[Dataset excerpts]
-*-*-
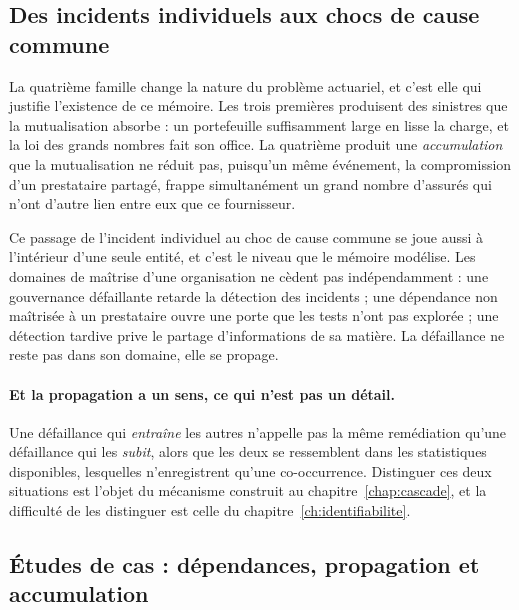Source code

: \subsection{Des incidents individuels aux chocs de cause commune}
\label{subsec:chocs-cause-commune}

La quatrième famille change la nature du problème actuariel, et c'est elle qui justifie
l'existence de ce mémoire. Les trois premières produisent des sinistres que la mutualisation
absorbe : un portefeuille suffisamment large en lisse la charge, et la loi des grands nombres
fait son office. La quatrième produit une \emph{accumulation} que la mutualisation ne réduit
pas, puisqu'un même événement, la compromission d'un prestataire partagé, frappe simultanément
un grand nombre d'assurés qui n'ont d'autre lien entre eux que ce fournisseur.

Ce passage de l'incident individuel au choc de cause commune se joue aussi à l'intérieur d'une
seule entité, et c'est le niveau que le mémoire modélise. Les domaines de maîtrise d'une
organisation ne cèdent pas indépendamment : une gouvernance défaillante retarde la détection des
incidents ; une dépendance non maîtrisée à un prestataire ouvre une porte que les tests n'ont pas
explorée ; une détection tardive prive le partage d'informations de sa matière. La défaillance
ne reste pas dans son domaine, elle se propage.

\paragraph{Et la propagation a un sens, ce qui n'est pas un détail.} Une défaillance qui
\emph{entraîne} les autres n'appelle pas la même remédiation qu'une défaillance qui les
\emph{subit}, alors que les deux se ressemblent dans les statistiques disponibles, lesquelles
n'enregistrent qu'une co-occurrence. Distinguer ces deux situations est l'objet du mécanisme
construit au chapitre~\ref{chap:cascade}, et la difficulté de les distinguer est celle du
chapitre~\ref{ch:identifiabilite}.

\subsection{Études de cas : dépendances, propagation et accumulation}
\label{subsec:cas-cyber}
-*-*-
## TASK DESCRIPTION
Each record must be quoted in full and exactly. Do not include the pictures.

## WRITTEN ANSWER
Source code

: \subsection{Des incidents individuels aux chocs de cause commune}
\label{subsec:chocs-cause-commune}

La quatrième famille change la nature du problème actuariel, et c'est elle qui justifie
l'existence de ce mémoire. Les trois premières produisent des sinistres que la mutualisation
absorbe : un portefeuille suffisamment large en lisse la charge, et la loi des grands nombres
fait son office. La quatrième produit une \emph{accumulation} que la mutualisation ne réduit
pas, puisqu'un même événement, la compromission d'un prestataire partagé, frappe simultanément
un grand nombre d'assurés qui n'ont d'autre lien entre eux que ce fournisseur.

Ce passage de l'incident individuel au choc de cause commune se joue aussi à l'intérieur d'une
seule entité, et c'est le niveau que le mémoire modélise. Les domaines de maîtrise d'une
organisation ne cèdent pas indépendamment : une gouvernance défaillante retarde la détection des
incidents ; une dépendance non maîtrisée à un prestataire ouvre une porte que les tests n'ont pas
explorée ; une détection tardive prive le partage d'informations de sa matière. La défaillance
ne reste pas dans son domaine, elle se propage.

\paragraph{Et la propagation a un sens, ce qui n'est pas un détail.} Une défaillance qui
\emph{entraîne} les autres n'appelle pas la même remédiation qu'une défaillance qui les
\emph{subit}, alors que les deux se ressemblent dans les statistiques disponibles, lesquelles
n'enregistrent qu'une co-occurrence. Distinguer ces deux situations est l'objet du mécanisme
construit au chapitre~\ref{chap:cascade}, et la difficulté de les distinguer est celle du
chapitre~\ref{ch:identifiabilite}.

\subsection{Études de cas : dépendances, propagation et accumulation}
\label{subsec:cas-cyber}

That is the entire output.